▶ [Your task]:
Search the listing below for the string "width" and show each line that contains it.

▶ [Extracted entries]:

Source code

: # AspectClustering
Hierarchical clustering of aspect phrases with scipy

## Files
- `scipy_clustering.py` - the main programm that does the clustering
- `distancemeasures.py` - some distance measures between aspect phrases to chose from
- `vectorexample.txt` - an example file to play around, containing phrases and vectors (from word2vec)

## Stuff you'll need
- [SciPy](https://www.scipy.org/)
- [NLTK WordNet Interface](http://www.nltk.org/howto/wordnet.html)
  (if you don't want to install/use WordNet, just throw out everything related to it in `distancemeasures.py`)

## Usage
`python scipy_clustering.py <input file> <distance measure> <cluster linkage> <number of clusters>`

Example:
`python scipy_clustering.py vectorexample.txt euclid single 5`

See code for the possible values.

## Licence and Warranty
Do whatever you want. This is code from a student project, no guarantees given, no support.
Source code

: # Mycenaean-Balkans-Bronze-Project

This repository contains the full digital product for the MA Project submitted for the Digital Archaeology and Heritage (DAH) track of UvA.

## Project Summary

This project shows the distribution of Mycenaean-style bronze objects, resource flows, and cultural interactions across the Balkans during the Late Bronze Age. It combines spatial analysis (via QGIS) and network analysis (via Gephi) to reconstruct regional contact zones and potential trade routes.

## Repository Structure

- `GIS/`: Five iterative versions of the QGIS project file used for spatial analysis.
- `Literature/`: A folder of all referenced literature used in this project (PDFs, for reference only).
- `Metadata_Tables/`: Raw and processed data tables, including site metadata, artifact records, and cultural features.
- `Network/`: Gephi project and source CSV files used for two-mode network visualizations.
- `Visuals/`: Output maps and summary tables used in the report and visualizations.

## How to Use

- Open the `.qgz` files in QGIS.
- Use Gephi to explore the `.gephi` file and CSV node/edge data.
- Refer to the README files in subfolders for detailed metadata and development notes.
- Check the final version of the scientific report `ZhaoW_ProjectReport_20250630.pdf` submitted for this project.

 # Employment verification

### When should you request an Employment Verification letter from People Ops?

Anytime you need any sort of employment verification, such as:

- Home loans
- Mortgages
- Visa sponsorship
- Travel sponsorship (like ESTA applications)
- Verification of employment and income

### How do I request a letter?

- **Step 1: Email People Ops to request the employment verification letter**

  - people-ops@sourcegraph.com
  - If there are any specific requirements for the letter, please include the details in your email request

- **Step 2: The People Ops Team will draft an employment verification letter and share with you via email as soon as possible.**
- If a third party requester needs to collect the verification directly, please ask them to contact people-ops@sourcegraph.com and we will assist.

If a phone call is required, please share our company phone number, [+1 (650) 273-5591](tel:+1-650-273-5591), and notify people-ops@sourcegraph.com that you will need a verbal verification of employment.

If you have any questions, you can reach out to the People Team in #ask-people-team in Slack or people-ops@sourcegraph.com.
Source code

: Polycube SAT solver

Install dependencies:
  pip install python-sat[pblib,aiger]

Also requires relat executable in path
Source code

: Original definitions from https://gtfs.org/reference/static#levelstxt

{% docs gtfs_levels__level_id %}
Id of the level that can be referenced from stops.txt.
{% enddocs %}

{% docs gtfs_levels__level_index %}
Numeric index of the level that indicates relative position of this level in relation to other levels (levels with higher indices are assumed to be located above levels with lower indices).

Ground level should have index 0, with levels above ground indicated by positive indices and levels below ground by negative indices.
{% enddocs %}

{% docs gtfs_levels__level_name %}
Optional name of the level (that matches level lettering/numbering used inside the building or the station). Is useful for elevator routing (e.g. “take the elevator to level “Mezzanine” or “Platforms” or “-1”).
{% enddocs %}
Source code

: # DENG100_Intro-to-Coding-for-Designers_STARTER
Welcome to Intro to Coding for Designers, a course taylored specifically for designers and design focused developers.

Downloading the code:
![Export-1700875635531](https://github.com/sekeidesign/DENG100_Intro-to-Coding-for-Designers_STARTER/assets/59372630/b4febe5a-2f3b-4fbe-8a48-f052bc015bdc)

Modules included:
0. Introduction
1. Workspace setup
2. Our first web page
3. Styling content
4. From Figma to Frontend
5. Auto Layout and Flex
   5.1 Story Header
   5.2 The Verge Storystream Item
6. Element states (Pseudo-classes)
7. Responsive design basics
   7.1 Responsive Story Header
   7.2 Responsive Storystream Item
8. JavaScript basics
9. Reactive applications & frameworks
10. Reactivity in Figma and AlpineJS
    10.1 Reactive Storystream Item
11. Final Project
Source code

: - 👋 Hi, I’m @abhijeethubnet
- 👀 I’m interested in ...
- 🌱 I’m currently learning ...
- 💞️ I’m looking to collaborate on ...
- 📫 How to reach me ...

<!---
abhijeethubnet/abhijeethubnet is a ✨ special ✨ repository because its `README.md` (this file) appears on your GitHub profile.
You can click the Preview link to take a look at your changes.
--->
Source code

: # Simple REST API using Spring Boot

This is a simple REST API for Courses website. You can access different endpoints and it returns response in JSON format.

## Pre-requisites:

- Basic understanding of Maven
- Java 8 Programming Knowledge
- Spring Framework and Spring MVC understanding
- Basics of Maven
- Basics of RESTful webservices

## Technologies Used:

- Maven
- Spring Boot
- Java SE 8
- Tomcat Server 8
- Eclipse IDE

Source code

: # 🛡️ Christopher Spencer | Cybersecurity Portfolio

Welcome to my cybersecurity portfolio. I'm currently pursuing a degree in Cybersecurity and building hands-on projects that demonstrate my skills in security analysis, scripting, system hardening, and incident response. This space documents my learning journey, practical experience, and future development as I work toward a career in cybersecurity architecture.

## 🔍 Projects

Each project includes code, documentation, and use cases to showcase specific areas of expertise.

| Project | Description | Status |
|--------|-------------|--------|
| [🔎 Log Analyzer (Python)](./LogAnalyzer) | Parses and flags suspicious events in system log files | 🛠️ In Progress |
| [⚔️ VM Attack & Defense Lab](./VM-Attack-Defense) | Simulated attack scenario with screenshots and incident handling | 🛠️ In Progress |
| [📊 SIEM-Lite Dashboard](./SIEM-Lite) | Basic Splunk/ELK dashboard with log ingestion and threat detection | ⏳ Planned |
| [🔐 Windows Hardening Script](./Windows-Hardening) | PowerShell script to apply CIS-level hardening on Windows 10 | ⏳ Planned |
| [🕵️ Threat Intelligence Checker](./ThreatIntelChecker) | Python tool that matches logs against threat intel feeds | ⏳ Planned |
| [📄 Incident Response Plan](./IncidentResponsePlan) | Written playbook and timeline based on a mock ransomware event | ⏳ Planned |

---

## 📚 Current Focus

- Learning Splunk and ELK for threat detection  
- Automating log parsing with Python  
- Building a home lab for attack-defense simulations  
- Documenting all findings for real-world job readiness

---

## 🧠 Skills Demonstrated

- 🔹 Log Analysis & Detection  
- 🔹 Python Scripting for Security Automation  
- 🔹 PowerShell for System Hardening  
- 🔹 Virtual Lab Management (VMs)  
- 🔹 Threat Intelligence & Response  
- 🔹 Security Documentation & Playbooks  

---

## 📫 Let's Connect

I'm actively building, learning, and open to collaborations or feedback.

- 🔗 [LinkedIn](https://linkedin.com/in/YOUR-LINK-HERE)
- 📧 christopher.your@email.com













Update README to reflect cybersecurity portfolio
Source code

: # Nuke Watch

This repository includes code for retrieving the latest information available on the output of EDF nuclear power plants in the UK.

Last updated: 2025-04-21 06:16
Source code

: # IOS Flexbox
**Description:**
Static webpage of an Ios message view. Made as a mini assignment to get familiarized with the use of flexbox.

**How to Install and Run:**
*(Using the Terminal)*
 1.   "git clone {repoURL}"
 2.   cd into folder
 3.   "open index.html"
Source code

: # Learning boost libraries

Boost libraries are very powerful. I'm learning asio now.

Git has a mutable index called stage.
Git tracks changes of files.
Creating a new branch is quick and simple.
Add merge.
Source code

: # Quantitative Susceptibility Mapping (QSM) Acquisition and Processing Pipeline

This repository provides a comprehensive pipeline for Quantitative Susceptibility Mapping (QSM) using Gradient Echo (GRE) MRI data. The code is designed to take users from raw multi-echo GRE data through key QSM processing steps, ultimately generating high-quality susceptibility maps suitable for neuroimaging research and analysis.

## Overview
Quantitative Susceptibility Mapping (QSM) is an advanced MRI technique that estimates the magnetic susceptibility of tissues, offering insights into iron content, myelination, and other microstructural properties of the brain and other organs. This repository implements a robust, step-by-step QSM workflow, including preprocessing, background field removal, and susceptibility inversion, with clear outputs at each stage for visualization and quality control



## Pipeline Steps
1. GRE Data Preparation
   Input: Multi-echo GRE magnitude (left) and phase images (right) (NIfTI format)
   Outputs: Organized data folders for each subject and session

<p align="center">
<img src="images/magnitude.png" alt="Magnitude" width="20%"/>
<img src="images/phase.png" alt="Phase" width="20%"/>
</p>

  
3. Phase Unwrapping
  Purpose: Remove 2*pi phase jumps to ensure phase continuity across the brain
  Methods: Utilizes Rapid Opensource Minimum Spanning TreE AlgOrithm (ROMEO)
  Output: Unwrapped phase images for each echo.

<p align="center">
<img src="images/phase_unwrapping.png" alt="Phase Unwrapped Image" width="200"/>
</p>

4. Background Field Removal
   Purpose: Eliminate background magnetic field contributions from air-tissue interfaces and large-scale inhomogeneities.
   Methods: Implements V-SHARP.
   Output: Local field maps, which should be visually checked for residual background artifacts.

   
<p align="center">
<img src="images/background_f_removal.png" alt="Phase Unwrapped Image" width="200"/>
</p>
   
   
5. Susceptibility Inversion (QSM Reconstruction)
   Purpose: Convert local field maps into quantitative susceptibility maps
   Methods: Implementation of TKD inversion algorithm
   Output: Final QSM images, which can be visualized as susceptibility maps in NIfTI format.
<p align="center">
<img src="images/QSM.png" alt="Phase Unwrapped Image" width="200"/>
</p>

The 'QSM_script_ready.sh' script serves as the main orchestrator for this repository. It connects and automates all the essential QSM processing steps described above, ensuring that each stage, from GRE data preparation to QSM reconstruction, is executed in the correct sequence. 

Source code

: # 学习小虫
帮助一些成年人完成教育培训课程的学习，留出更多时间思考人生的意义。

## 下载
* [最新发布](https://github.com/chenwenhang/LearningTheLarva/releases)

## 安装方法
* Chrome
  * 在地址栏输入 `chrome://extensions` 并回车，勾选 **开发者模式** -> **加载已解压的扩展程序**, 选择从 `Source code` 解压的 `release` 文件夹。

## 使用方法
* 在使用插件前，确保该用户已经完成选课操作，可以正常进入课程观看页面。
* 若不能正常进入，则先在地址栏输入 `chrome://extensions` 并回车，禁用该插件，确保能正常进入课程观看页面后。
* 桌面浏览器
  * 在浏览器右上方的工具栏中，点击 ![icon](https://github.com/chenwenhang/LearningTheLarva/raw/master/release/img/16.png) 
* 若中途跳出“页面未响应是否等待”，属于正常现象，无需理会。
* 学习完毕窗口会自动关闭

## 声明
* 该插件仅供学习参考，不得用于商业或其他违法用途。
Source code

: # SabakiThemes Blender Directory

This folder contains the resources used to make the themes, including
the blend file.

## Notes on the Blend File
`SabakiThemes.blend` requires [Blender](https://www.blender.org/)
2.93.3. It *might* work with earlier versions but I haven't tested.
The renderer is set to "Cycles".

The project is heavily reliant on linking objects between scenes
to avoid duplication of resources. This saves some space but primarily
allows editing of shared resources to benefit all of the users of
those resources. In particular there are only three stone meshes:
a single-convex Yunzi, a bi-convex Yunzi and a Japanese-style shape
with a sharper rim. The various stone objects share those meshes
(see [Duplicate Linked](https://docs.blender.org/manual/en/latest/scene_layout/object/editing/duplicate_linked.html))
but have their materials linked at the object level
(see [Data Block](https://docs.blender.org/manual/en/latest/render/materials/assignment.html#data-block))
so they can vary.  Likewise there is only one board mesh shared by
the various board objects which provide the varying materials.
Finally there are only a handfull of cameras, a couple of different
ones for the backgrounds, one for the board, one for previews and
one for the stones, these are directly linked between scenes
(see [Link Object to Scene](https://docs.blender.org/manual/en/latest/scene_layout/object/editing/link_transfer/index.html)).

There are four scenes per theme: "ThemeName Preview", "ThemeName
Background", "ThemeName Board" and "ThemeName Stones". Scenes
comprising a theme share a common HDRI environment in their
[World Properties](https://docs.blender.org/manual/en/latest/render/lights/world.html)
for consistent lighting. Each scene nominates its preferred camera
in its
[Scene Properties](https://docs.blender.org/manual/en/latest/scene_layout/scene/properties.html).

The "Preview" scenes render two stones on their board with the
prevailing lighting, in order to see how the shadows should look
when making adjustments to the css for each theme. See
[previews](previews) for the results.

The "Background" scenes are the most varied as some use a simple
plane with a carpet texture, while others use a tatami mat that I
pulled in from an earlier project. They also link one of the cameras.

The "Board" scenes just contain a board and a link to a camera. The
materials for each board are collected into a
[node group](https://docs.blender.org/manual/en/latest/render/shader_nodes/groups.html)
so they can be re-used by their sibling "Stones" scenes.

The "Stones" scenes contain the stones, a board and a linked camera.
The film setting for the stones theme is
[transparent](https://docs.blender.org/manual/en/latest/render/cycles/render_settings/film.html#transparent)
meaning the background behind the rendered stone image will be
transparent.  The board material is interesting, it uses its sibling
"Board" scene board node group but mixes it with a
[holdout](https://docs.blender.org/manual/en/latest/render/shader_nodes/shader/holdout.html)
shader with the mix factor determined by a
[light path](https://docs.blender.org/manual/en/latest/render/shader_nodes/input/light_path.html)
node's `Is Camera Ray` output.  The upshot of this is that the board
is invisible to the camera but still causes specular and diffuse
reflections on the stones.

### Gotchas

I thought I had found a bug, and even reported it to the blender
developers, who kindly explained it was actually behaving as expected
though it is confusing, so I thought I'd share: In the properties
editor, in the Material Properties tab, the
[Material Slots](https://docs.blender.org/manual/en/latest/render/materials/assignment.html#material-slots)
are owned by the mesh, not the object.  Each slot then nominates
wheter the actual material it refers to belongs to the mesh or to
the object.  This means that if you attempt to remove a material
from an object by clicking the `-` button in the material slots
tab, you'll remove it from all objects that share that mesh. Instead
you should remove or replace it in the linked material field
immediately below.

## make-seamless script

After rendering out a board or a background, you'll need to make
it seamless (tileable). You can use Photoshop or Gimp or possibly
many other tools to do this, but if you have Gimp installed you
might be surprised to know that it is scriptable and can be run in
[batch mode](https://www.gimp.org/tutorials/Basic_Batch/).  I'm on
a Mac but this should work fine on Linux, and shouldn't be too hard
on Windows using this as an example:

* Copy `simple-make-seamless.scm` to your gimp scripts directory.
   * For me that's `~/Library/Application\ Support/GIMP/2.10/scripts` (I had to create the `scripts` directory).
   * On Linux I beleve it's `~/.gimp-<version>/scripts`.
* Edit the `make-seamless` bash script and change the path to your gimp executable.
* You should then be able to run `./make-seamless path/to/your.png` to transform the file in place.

▶ [Exercise result]:
<img src="images/magnitude.png" alt="Magnitude" width="20%"/>
<img src="images/phase.png" alt="Phase" width="20%"/>
<img src="images/phase_unwrapping.png" alt="Phase Unwrapped Image" width="200"/>
<img src="images/background_f_removal.png" alt="Phase Unwrapped Image" width="200"/>
<img src="images/QSM.png" alt="Phase Unwrapped Image" width="200"/>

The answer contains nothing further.